● Problem statement
Only lines holding "tree" are needed; copy each of them from the data below.

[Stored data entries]
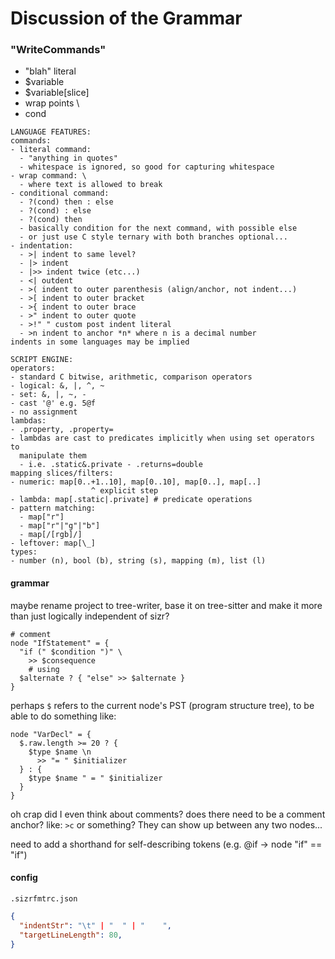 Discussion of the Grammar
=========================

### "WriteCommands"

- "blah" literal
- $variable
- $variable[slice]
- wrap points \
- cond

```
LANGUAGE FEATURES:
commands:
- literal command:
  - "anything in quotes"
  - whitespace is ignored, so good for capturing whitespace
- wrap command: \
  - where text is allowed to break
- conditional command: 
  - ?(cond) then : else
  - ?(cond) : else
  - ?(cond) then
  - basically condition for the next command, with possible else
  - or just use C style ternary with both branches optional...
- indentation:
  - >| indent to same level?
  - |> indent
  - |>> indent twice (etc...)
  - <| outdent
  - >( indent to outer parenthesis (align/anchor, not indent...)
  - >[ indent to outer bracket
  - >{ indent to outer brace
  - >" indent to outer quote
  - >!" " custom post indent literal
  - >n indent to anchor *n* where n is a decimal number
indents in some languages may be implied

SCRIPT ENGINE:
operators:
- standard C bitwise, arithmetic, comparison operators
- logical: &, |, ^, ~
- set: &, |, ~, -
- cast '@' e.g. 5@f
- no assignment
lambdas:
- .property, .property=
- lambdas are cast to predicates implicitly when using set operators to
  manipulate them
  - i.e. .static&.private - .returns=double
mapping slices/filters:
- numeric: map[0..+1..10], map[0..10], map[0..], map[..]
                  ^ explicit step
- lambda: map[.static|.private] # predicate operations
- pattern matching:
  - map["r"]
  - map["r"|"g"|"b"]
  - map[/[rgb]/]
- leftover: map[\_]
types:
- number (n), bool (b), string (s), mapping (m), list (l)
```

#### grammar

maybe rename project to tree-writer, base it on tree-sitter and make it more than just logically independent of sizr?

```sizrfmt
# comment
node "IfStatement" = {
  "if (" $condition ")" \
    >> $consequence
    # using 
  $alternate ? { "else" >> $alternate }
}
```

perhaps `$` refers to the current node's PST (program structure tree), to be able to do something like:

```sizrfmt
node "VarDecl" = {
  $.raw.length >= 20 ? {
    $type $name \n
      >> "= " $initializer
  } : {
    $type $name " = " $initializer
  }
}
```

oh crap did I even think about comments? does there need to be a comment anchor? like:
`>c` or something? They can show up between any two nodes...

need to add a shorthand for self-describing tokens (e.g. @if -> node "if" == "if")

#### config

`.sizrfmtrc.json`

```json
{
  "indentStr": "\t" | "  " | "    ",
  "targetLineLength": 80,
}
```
---
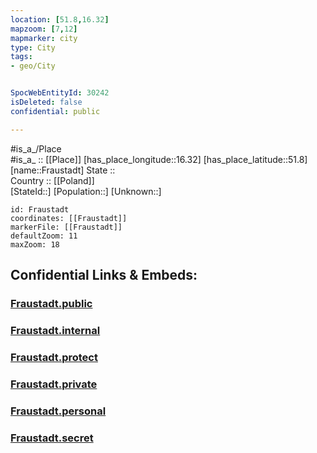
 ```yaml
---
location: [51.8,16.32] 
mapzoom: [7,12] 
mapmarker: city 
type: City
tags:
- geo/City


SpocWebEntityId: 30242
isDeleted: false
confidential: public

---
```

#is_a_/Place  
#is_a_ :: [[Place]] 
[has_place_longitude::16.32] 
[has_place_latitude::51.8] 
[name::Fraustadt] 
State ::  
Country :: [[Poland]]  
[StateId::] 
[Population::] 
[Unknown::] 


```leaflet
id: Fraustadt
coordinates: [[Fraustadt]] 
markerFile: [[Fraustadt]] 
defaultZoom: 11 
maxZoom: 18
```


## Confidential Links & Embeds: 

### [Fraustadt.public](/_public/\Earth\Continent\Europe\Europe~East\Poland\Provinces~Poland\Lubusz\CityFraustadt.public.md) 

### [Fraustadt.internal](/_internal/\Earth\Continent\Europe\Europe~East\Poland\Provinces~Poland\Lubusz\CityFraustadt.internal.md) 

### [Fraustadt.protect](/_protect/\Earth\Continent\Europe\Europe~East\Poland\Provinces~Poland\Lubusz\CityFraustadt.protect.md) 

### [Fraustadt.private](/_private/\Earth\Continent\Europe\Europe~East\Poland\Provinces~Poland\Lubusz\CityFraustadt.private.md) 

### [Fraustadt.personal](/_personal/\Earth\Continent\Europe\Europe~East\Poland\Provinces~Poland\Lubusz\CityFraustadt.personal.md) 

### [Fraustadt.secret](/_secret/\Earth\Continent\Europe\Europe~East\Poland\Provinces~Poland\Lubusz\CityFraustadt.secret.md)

● Solution to this problem
maybe rename project to tree-writer, base it on tree-sitter and make it more than just logically independent of sizr?
perhaps `$` refers to the current node's PST (program structure tree), to be able to do something like:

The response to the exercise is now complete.